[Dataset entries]
........
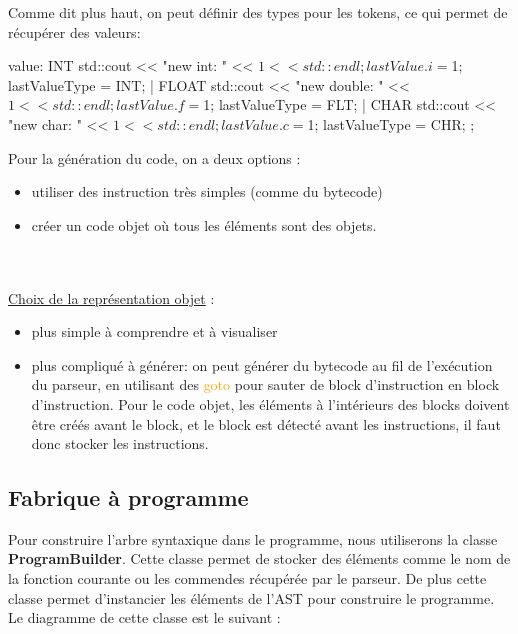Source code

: \documentclass[a4paper]{article}%
\begin{document}
Comme dit plus haut, on peut définir des types pour les tokens, ce qui permet de
récupérer des valeurs:

\begin{code}[language=c++]
value: INT {
       std::cout << "new int: " << $1 << std::endl;
       lastValue.i = $1;
       lastValueType = INT;
     } | FLOAT {
       std::cout << "new double: " << $1 << std::endl;
       lastValue.f = $1;
       lastValueType = FLT;
     } | CHAR {
       std::cout << "new char: " << $1 << std::endl;
       lastValue.c = $1;
       lastValueType = CHR;
     }
     ;
\end{code}\leavevmode\newline

Pour la génération du code, on a deux options :
\begin{itemize}
  \item utiliser des instruction très simples (comme du \gls{bytecode})
\item créer un code objet où tous les éléments sont des objets.
\end{itemize}\leavevmode\\~\\

\underline{Choix de la représentation objet} :
\begin{itemize}
\item plus simple à comprendre et à visualiser
\item plus compliqué à générer: on peut générer du bytecode au fil de l'exécution du parseur, en utilisant des \textcolor{orange}{goto} pour sauter de block d'instruction en block d'instruction. Pour le code objet, les éléments à l'intérieurs des blocks doivent être créés avant le block, et le block est détecté avant les instructions, il faut donc stocker les instructions.
\end{itemize}


\clearpage{}

\subsection{Fabrique à programme}

Pour construire l'arbre syntaxique dans le programme, nous utiliserons
la classe \textbf{ProgramBuilder}. Cette classe permet de stocker des éléments
comme le nom de la fonction courante ou les commendes récupérée par le parseur.
De plus cette classe permet d'instancier les éléments de l'AST pour construire
le programme. Le diagramme de cette classe est le suivant :
\end{document}
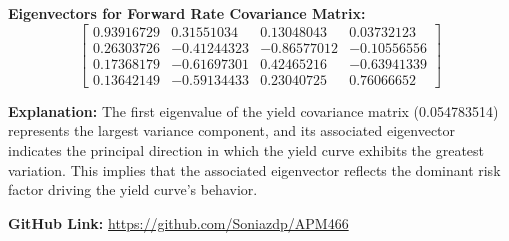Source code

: \documentclass{article}
\begin{document}
\begin{enumerate}
        \textbf{Eigenvectors for Forward Rate Covariance Matrix:}
        \[
        \begin{bmatrix}
        0.93916729 & 0.31551034 & 0.13048043 & 0.03732123 \\
        0.26303726 & -0.41244323 & -0.86577012 & -0.10556556 \\
        0.17368179 & -0.61697301 & 0.42465216 & -0.63941339 \\
        0.13642149 & -0.59134433 & 0.23040725 & 0.76066652
        \end{bmatrix}
        \]
        
        \textbf{Explanation:} The first eigenvalue of the yield covariance matrix (0.054783514) represents the largest variance component, and its associated eigenvector indicates the principal direction in which the yield curve exhibits the greatest variation. This implies that the associated eigenvector reflects the dominant risk factor driving the yield curve's behavior.

        
    \end{enumerate}

\newpage


\noindent\textbf{GitHub Link:} \url{https://github.com/Soniazdp/APM466}
\end{document}
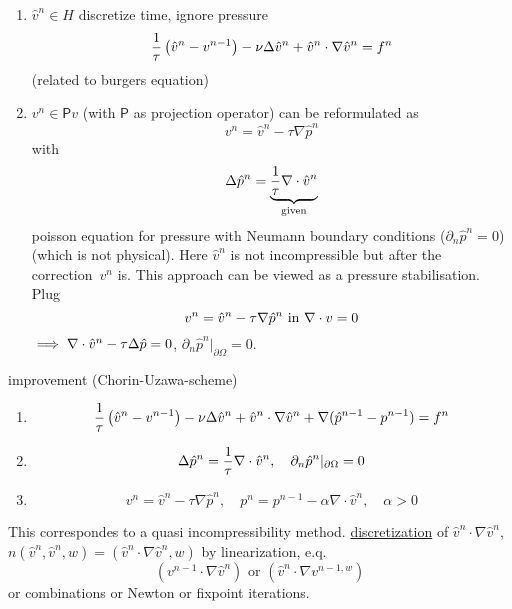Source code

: \begin{enumerate}[label = \roman*)]
	\item $\hat{v}^n \in H$ discretize time, ignore pressure
	\begin{equation*}
		\frac{1}{\tau} \left( \hat{v}^n - v^{n-1} \right)- \nu \Delta \hat{v}^n + \hat{v}^n \cdot \nabla \hat{v}^n = f^n
	\end{equation*}(related to burgers equation)
	\item $v^n \in \mathsf{P}v$ (with $\mathsf{P}$ as projection operator) can be reformulated as 
	\begin{equation*}
		v^n = \hat{v}^n - \tau \nabla \hat{p}^n
	\end{equation*}
	with 
	\begin{equation*}
		\Delta \hat{p}^n = \underbrace{\frac{1}{\tau} \nabla \cdot \hat{v}^n }_{\text{given}}
	\end{equation*}
	poisson equation for pressure with Neumann boundary conditions ($\partial_n \hat{p}^n =0$)(which is not physical).
	Here $\hat{v}^n$ is not incompressible but after the \glqq correction\grqq \ $v^n$ is. This approach can be viewed as a pressure stabilisation. Plug 
	\begin{equation*}
		v^n = \hat{v}^n - \tau \nabla \hat{p}^n \text{ in } \nabla \cdot v =0
	\end{equation*}
	$\implies \nabla \cdot \hat{v}^n - \tau \Delta \hat{p} = 0$, $\partial_n \hat{p}^n|_{\partial\Omega}=0$. 
\end{enumerate}
improvement (Chorin-Uzawa-scheme)
\begin{enumerate}[label = \roman*)]
	\item 
	\begin{equation*}
		\frac{1}{\tau} \left( \hat{v}^n - v^{n-1} \right)- \nu \Delta \hat{v}^n + \hat{v}^n \cdot \nabla \hat{v}^n + \nabla ( \hat{p}^{n-1} - p^{n-1})= f^n
	\end{equation*}
	\item 
	\begin{equation*}
		\Delta \hat{p}^n = \frac{1}{\tau} \nabla \cdot \hat{v}^n ,\quad \partial_n \hat{p}^n|_{\partial \Omega} =0
	\end{equation*}
	\item 
	\begin{equation*}
		v^n = \hat{v}^n - \tau \nabla \hat{p}^n, \quad p^n =p^{n-1} - \alpha \nabla \cdot \hat{v}^n ,\quad \alpha >0
	\end{equation*}
\end{enumerate}
This correspondes to a quasi incompressibility method.\nl
\underline{discretization} of $\hat{v}^n \cdot \nabla \hat{v}^n$, $n(\hat{v}^n,\hat{v}^n,w) = (\hat{v}^n\cdot \nabla \hat{v}^n ,w)$ by linearization, e.q.
\begin{equation*}
	(v^{n-1}\cdot \nabla \hat{v}^n) \text{ or } (\hat{v}^n \cdot \nabla v^{n-1,w}) 
\end{equation*}
or combinations or Newton or fixpoint iterations.

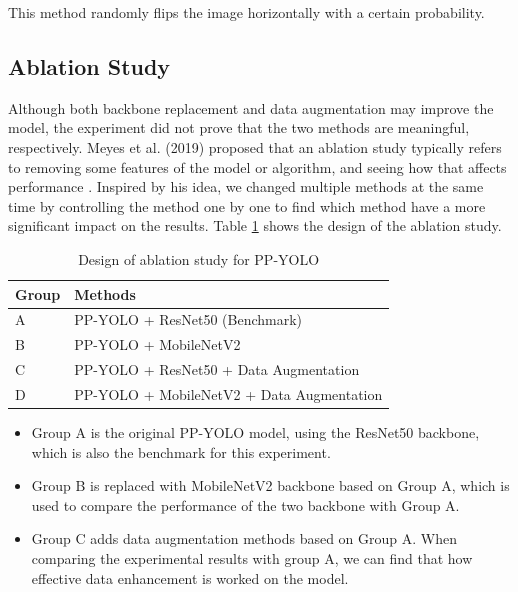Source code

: \documentclass[sensors,article,submit,moreauthors,pdftex]{Definitions/mdpi}
\begin{document}
\begin{paracol}{2}
\begin{itemize}
\begin{itemize}
This method randomly flips the image horizontally with a certain probability.

\end{itemize}
\end{itemize}


\subsection{Ablation Study}
Although both backbone replacement and data augmentation may improve the model, the experiment did not prove that the two methods are meaningful, respectively. Meyes et al. (2019) proposed that an ablation study typically refers to removing some features of the model or algorithm, and seeing how that affects performance \cite{meyes2019ablation}.
Inspired by his idea, we changed multiple methods at the same time by controlling the method one by one to find which method have a more significant impact on the results. Table \ref{tbl:design of ablation study for PP-YOLO} shows the design of the ablation study.

\begin{table}[htbp]
\centering
\caption{Design of ablation study for PP-YOLO}
\begin{tabular}{ll} 
\toprule
\textbf{Group}&\textbf{Methods}\\
\midrule
A& PP-YOLO + ResNet50 (Benchmark) \\
\cmidrule(r){1-2}
B& PP-YOLO + MobileNetV2 \\
C& PP-YOLO + ResNet50 + Data Augmentation \\
D& PP-YOLO + MobileNetV2 + Data Augmentation\\
\bottomrule
\end{tabular}
\label{tbl:design of ablation study for PP-YOLO}
\end{table}


\begin{itemize}
\item{Group A is the original PP-YOLO model, using the ResNet50 backbone, which is also the benchmark for this experiment.}
\end{itemize}


\begin{itemize}
\item{Group B is replaced with MobileNetV2 backbone based on Group A, which is used to compare the performance of the two backbone with Group A.}
\end{itemize}

\begin{itemize}
\item{Group C adds data augmentation methods based on Group A. When comparing the experimental results with group A, we can find that how effective data enhancement is worked on the model.}
\end{itemize}


\end{paracol}
\end{document}

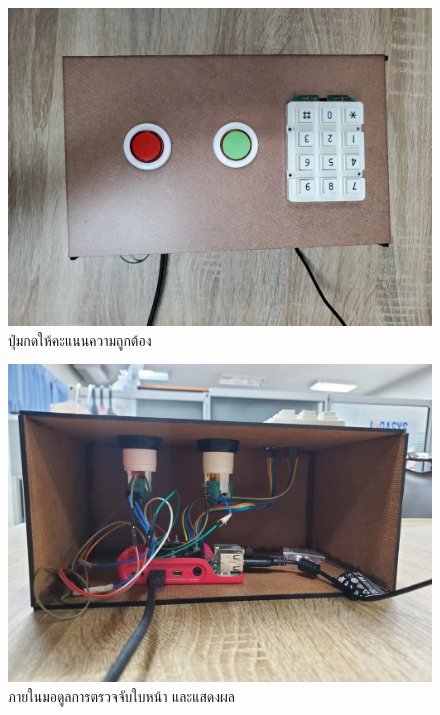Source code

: 
\begin{figure}[!ht]
  \begin{center}
    \includegraphics[scale=.17]{pic/rpi_top.jpg}
    \caption[ปุ่มกดให้คะแนนความถูกต้อง]{ปุ่มกดให้คะแนนความถูกต้อง}
    \label{fig:button_module}
  \end{center}
\end{figure}

\begin{figure}[!ht]
  \begin{center}
    \includegraphics[scale=.17]{pic/rpi_back.jpg}
    \caption[ภายในมอดูลการตรวจจับใบหน้า และแสดงผล]{ภายในมอดูลการตรวจจับใบหน้า และแสดงผล}
    \label{fig:inside_module}
  \end{center}
\end{figure}

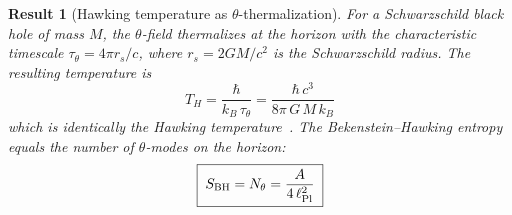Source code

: \documentclass[12pt,a4paper]{article}
\theoremstyle{plain}
\newtheorem{result}{Result}
\theoremstyle{definition}
\theoremstyle{remark}
\newcommand{\hb}{\hbar}
\newcommand{\kB}{k_{\!B}}
\begin{document}
\begin{result}[Hawking temperature as $\theta$-thermalization]
\label{thm:QG}
For a Schwarzschild black hole of mass $M$, the $\theta$-field
thermalizes at the horizon with the characteristic timescale
$\tau_\theta = 4\pi r_s/c$, where $r_s = 2GM/c^2$ is the
Schwarzschild radius.  The resulting temperature is
\begin{equation}\label{eq:hawking}
  \boxed{\;
  T_H = \frac{\hb}{\kB\,\tau_\theta}
      = \frac{\hb\, c^3}{8\pi\, G\, M\, \kB}
  \;}
\end{equation}
which is identically the Hawking temperature~\cite{Hawking1975}.
The Bekenstein--Hawking entropy equals the number of
$\theta$-modes on the horizon:
\begin{equation}\label{eq:entropy}
  \boxed{\;
  S_{\rm BH} = N_\theta = \frac{A}{4\,\ell_{\rm Pl}^2}
  \;}
\end{equation}
\end{result}
\end{document}
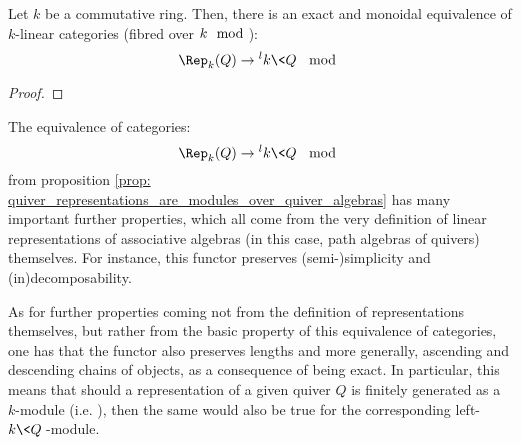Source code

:             \begin{proposition} \label{prop: quiver_representations_are_modules_over_quiver_algebras}
                Let $k$ be a commutative ring. Then, there is an exact and monoidal equivalence of $k$-linear categories (fibred over $k\mod$):
                    $$\Rep_{k}(Q) \to {}^lk\<Q\>\mod$$
            \end{proposition}
                \begin{proof}
                    
                \end{proof}
            \begin{remark}
                The equivalence of categories:
                    $$\Rep_{k}(Q) \to {}^lk\<Q\>\mod$$
                from proposition \ref{prop: quiver_representations_are_modules_over_quiver_algebras} has many important further properties, which all come from the very definition of linear representations of associative algebras (in this case, path algebras of quivers) themselves. For instance, this functor preserves (semi-)simplicity and (in)decomposability.
                
                As for further properties coming not from the definition of representations themselves, but rather from the basic property of this equivalence of categories, one has that the functor also preserves lengths and more generally, ascending and descending chains of objects, as a consequence of being exact. In particular, this means that should a representation of a given quiver $Q$ is finitely generated as a $k$-module (i.e. ), then the same would also be true for the corresponding left-$k\<Q\>$-module.
            \end{remark}
                

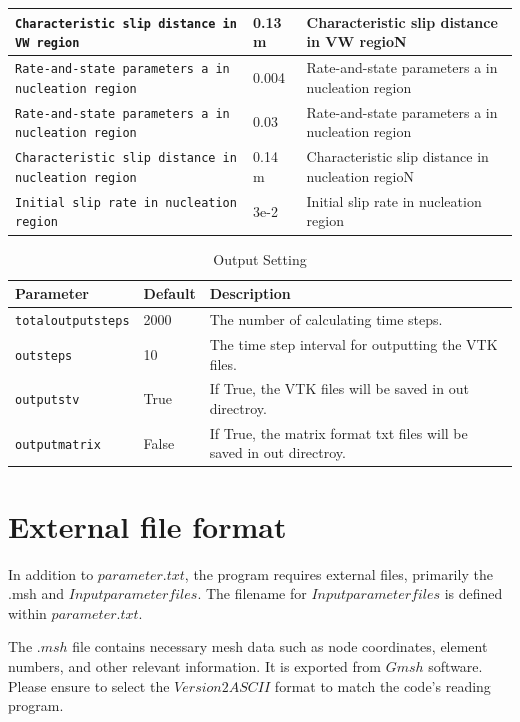 \documentclass[a4paper,12pt]{article}
\begin{document}
\begin{table}[h!]
\begin{tabular}{|m{3.5cm}|m{2cm}|m{9cm}|}
        \hline
\texttt{Characteristic slip distance in VW region} & 0.13 m& Characteristic slip distance in VW regioN\\
        \hline
\texttt{Rate-and-state parameters a in nucleation region} & 0.004& Rate-and-state parameters a in nucleation region\\
        \hline
\texttt{Rate-and-state parameters a in nucleation region} & 0.03& Rate-and-state parameters a in nucleation region\\
        \hline
\texttt{Characteristic slip distance in nucleation  region} & 0.14 m& Characteristic slip distance in nucleation  regioN\\
        \hline
\texttt{Initial slip rate in nucleation region} & 3e-2& Initial slip rate in nucleation region\\
        \hline
    \end{tabular}
\end{table}

\begin{table}[h!]
    \centering
    \caption{Output Setting}
    \label{tab:Output Setting}
    \begin{tabular}{|m{3.5cm}|m{2cm}|m{9cm}|}
        \hline
        \textbf{Parameter} & \textbf{Default} & \textbf{Description} \\
	\hline
\texttt{totaloutputsteps} & 2000& The number of calculating time steps.\\
        \hline
\texttt{outsteps} & 10& The time step interval for outputting the VTK files.\\
        \hline
\texttt{outputstv} & True& If True, the VTK files will be saved in out directroy.\\
        \hline
\texttt{outputmatrix} & False& If True, the matrix format txt files will be saved in out directroy.\\
        \hline

    \end{tabular}
\end{table}

\section{External file format}
In addition to $parameter.txt$, the program requires external files, primarily the .msh and $Inputparameter files$. The filename for $Inputparameter files$ is defined within $parameter.txt$.

The $.msh$ file contains necessary mesh data such as node coordinates, element numbers, and other relevant information. It is exported from $Gmsh$ software. Please ensure to select the $Version 2 ASCII$ format to match the code's reading program. 
\end{document}
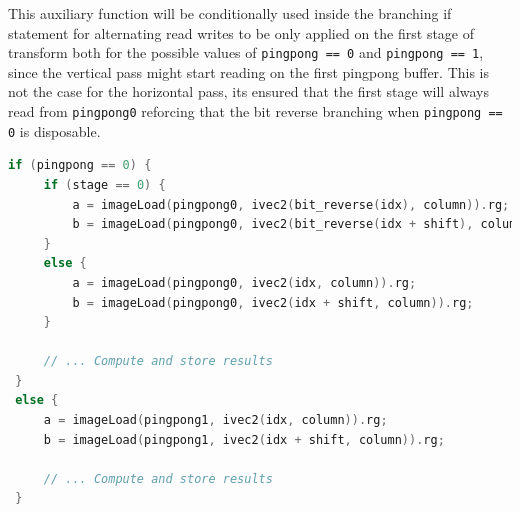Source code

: \documentclass[
  oneside,
  11pt, a4paper,
  footinclude=true,
  headinclude=true,
  cleardoublepage=empty
]{scrbook}
\begin{document}
This auxiliary function will be conditionally used inside the branching if statement for alternating read writes to be only applied on the first stage of transform both for the possible values of \texttt{pingpong == 0} and \texttt{pingpong == 1}, since the vertical pass might start reading on the first pingpong buffer. This is not the case for the horizontal pass, its ensured that the first stage will always read from \texttt{pingpong0} reforcing that the bit reverse branching when \texttt{pingpong == 0} is disposable.

\begin{lstlisting}[language=C,label={Computation of the Cooley-Tukey butterfly with bit reversal}]
 if (pingpong == 0) {
     if (stage == 0) {
         a = imageLoad(pingpong0, ivec2(bit_reverse(idx), column)).rg;
         b = imageLoad(pingpong0, ivec2(bit_reverse(idx + shift), column)).rg;
     }
     else {
         a = imageLoad(pingpong0, ivec2(idx, column)).rg;
         b = imageLoad(pingpong0, ivec2(idx + shift, column)).rg;
     }

     // ... Compute and store results
 }
 else {
     a = imageLoad(pingpong1, ivec2(idx, column)).rg;
     b = imageLoad(pingpong1, ivec2(idx + shift, column)).rg;

     // ... Compute and store results
 }
\end{lstlisting}



\end{document}
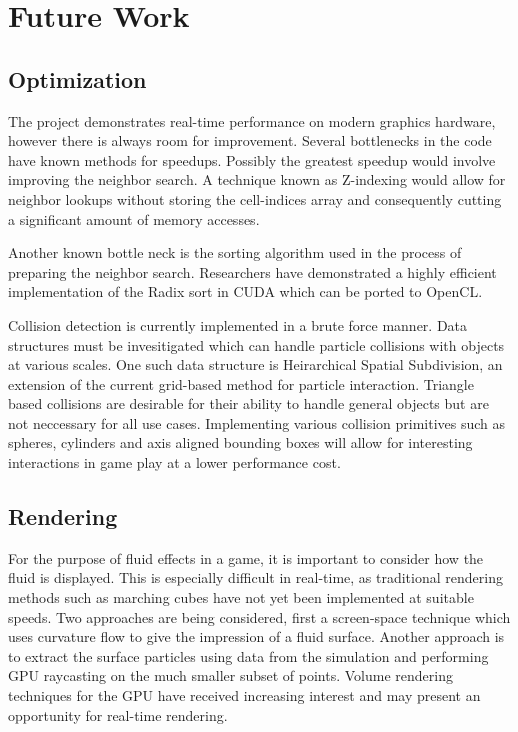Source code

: \chapter{Future Work}

\section{Optimization}

The project demonstrates real-time performance on modern graphics hardware,
however there is always room for improvement. Several bottlenecks in the code
have known methods for speedups. Possibly the greatest speedup would involve
improving the neighbor search. A technique known as Z-indexing would allow for
neighbor lookups without storing the cell-indices array and consequently
cutting a significant amount of memory accesses.\cite{Goswami2010}


Another known bottle neck is the sorting algorithm used in the process of
preparing the neighbor search. Researchers have demonstrated a highly efficient
implementation of the Radix sort in CUDA\cite{Merrill:Sorting:2010} which can be ported to OpenCL.


Collision detection is currently implemented in a brute force manner. Data
structures must be invesitigated which can handle particle collisions with
objects at various scales. One such data structure is Heirarchical Spatial
Subdivision, an extension of the current grid-based method for particle
interaction.\cite{Pouchol2009} Triangle based collisions are desirable for
their ability to handle general objects but are not neccessary for all use
cases. Implementing various collision primitives such as spheres, cylinders and
axis aligned bounding boxes will allow for interesting interactions in game
play at a lower performance cost. 


\section{Rendering}
For the purpose of fluid effects in a game, it is important to consider how the
fluid is displayed. This is especially difficult in real-time, as traditional
rendering methods such as marching cubes have not yet been implemented at
suitable speeds.
Two approaches are being considered, first a screen-space technique which uses
curvature flow to give the impression of a fluid surface.\cite{VanderLaan2009}
Another approach is to extract the surface particles using data from the
simulation and performing GPU raycasting on the much smaller subset of
points.\cite{Goswami2010} Volume rendering techniques for the GPU have received
increasing interest and may present an opportunity for real-time
rendering.\cite{Fraedrich2010}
........
-- ASSIGNMENT --
Start with the line above that contains "have known methods" and stop after the line that contains "Collision detection is". Output those lines exactly, and only those.

-- RESPONSE TO THE EXERCISE --
have known methods for speedups. Possibly the greatest speedup would involve
improving the neighbor search. A technique known as Z-indexing would allow for
neighbor lookups without storing the cell-indices array and consequently
cutting a significant amount of memory accesses.\cite{Goswami2010}


Another known bottle neck is the sorting algorithm used in the process of
preparing the neighbor search. Researchers have demonstrated a highly efficient
implementation of the Radix sort in CUDA\cite{Merrill:Sorting:2010} which can be ported to OpenCL.


Collision detection is currently implemented in a brute force manner. Data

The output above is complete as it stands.